Explore cancer splicing

Last update: 30-Jan-2017
WARNING: The app is currently undergoing some updates, so might not work optimally

Background: Large-scale consortia  such as TCGA have generated a wealth of data regarding the molecular profiles of cancer patients, and several excellent tools are available for exploring e.g. DNA mutations or gene expression levels. However, changes in RNA splicing can be more difficult to explore and navigate, and gaining insight into the potential impact of RNA mis-splicing on disease mechanisms remains challenging. I am therefore currently developing a point-and-click interface, to facilitate access to pre-processed RNA splicing data without any bioinformatic knowledge required. The aim is to create a stand-alone web app, however, this is currently a beta version that needs to be run on the user’s local machine. For instructions, see the ‘prerequisites’ and steps 1-3 below.

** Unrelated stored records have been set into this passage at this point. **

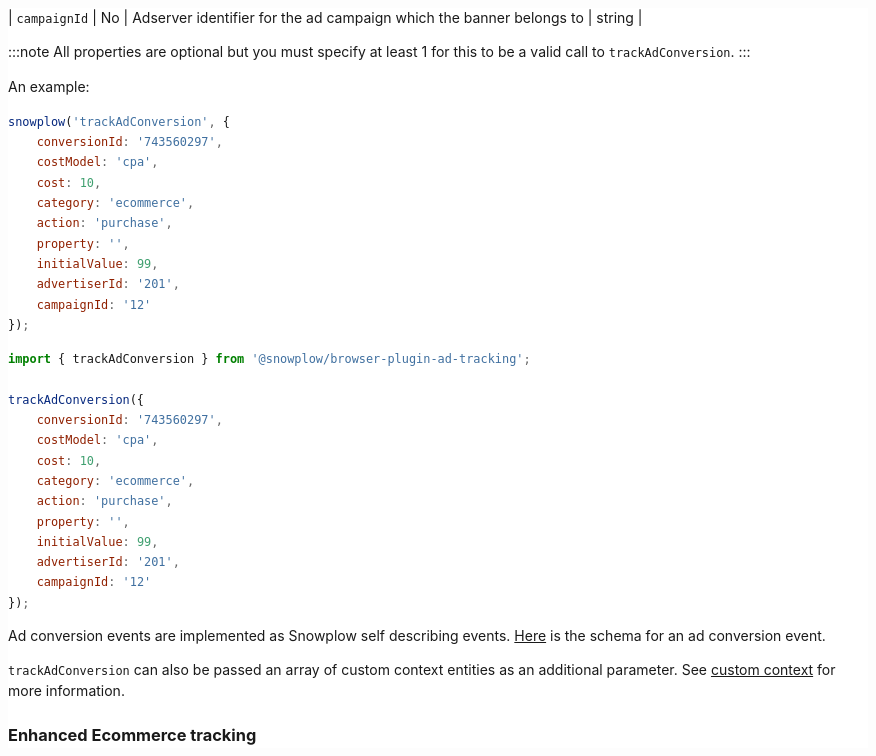 | `campaignId`   | No            | Adserver identifier for the ad campaign which the banner belongs to  | string   |

:::note
All properties are optional but you must specify at least 1 for this to be a valid call to `trackAdConversion`.
:::

An example:

<Tabs groupId="platform" queryString>
  <TabItem value="js" label="JavaScript (tag)" default>

```javascript
snowplow('trackAdConversion', {
    conversionId: '743560297',
    costModel: 'cpa',
    cost: 10,
    category: 'ecommerce',
    action: 'purchase',
    property: '',
    initialValue: 99,
    advertiserId: '201',
    campaignId: '12'
});
```

  </TabItem>
  <TabItem value="browser" label="Browser (npm)">

```javascript
import { trackAdConversion } from '@snowplow/browser-plugin-ad-tracking';

trackAdConversion({
    conversionId: '743560297',
    costModel: 'cpa',
    cost: 10,
    category: 'ecommerce',
    action: 'purchase',
    property: '',
    initialValue: 99,
    advertiserId: '201',
    campaignId: '12'
});
```

  </TabItem>
</Tabs>

Ad conversion events are implemented as Snowplow self describing events. [Here](https://github.com/snowplow/iglu-central/blob/master/schemas/com.snowplowanalytics.snowplow/ad_conversion/jsonschema/1-0-0) is the schema for an ad conversion event.

`trackAdConversion` can also be passed an array of custom context entities as an additional parameter. See [custom context](#custom-context) for more information.

### Enhanced Ecommerce tracking
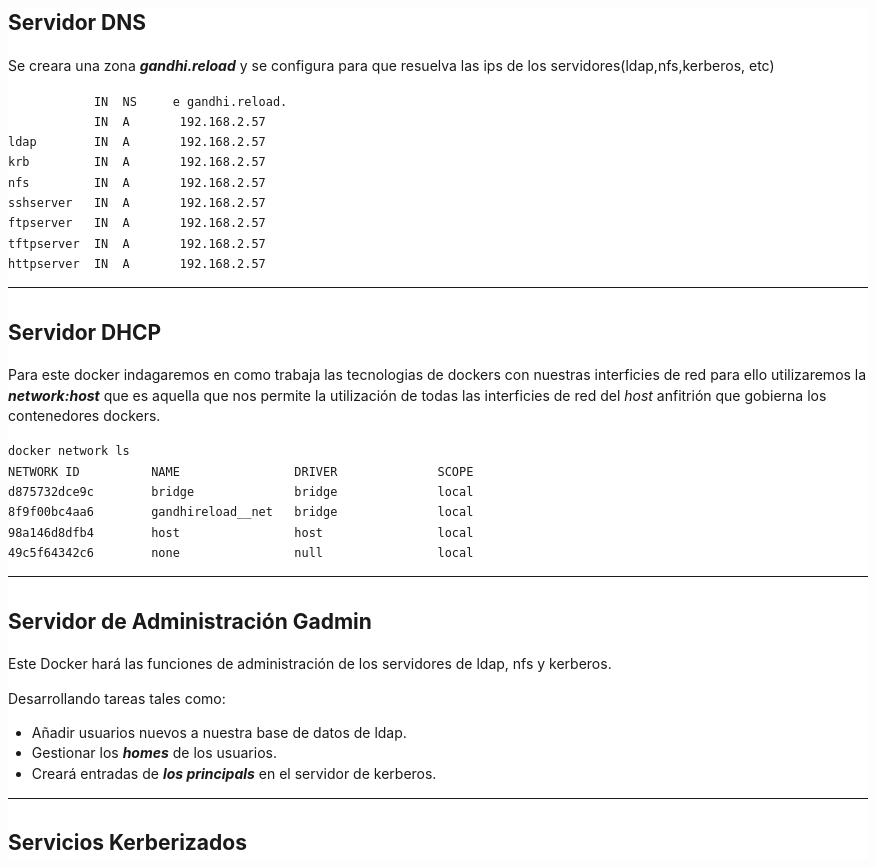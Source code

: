 
## Servidor DNS

Se creara una zona ***gandhi.reload*** y se configura para que resuelva 
las ips de los servidores(ldap,nfs,kerberos, etc)	


	            IN  NS     e gandhi.reload.
	            IN  A       192.168.2.57
	ldap        IN  A       192.168.2.57
	krb         IN  A       192.168.2.57
	nfs         IN  A       192.168.2.57
	sshserver   IN  A       192.168.2.57
	ftpserver   IN  A       192.168.2.57
	tftpserver  IN  A       192.168.2.57
	httpserver  IN  A       192.168.2.57

---

## Servidor DHCP

Para este docker indagaremos en como trabaja las tecnologias de dockers con 
nuestras interficies de red para ello utilizaremos la ***network:host*** 
que es aquella que nos permite la utilización de todas las interficies 
de red del *host* anfitrión que gobierna los contenedores dockers.

	docker network ls
	NETWORK ID          NAME                DRIVER              SCOPE
	d875732dce9c        bridge              bridge              local
	8f9f00bc4aa6        gandhireload__net   bridge              local
	98a146d8dfb4        host                host                local
	49c5f64342c6        none                null                local

---

## Servidor de Administración Gadmin

Este Docker hará las funciones de administración de los servidores de 
ldap, nfs y kerberos.

Desarrollando tareas tales como:

- Añadir usuarios nuevos a nuestra base de datos de ldap.
- Gestionar los ***homes*** de los usuarios.
- Creará entradas de ***los principals*** en el servidor de kerberos.

---

## Servicios Kerberizados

Purpose: Explore (mis)splicing of RNA across multiple cancer types directly within a web browser. This can either be done at the pan-cancer level; genome-wide within a particular cancer type; taking a gene-centric approach; or by comparing samples that are wild-type vs mutated in one or more genes. Figures are generated on-the-fly based on inputs selected by the user. Results are available either in summarised form, or for individual patients. The aim is  to answer questions such as for example:

  • Which genes are most frequently aberrantly spliced in lung cancer? Or pan-cancer?
  • In which type of cancer is PTEN most frequently mis-spliced?
  • Which exons are skipped within CDK10 in colorectal cancer?
  • Is there more or less mis-splicing in kidney cancer compared to cancers from other tissues of origin?
  • What category of alternative splicing are most affected pan-cancer?
  • How much does splicing vary across patients within a given cancer type?
  • How do tumour and normal samples cluster according to splicing?
  • How does splicing differ across samples w/wo mutations in p53?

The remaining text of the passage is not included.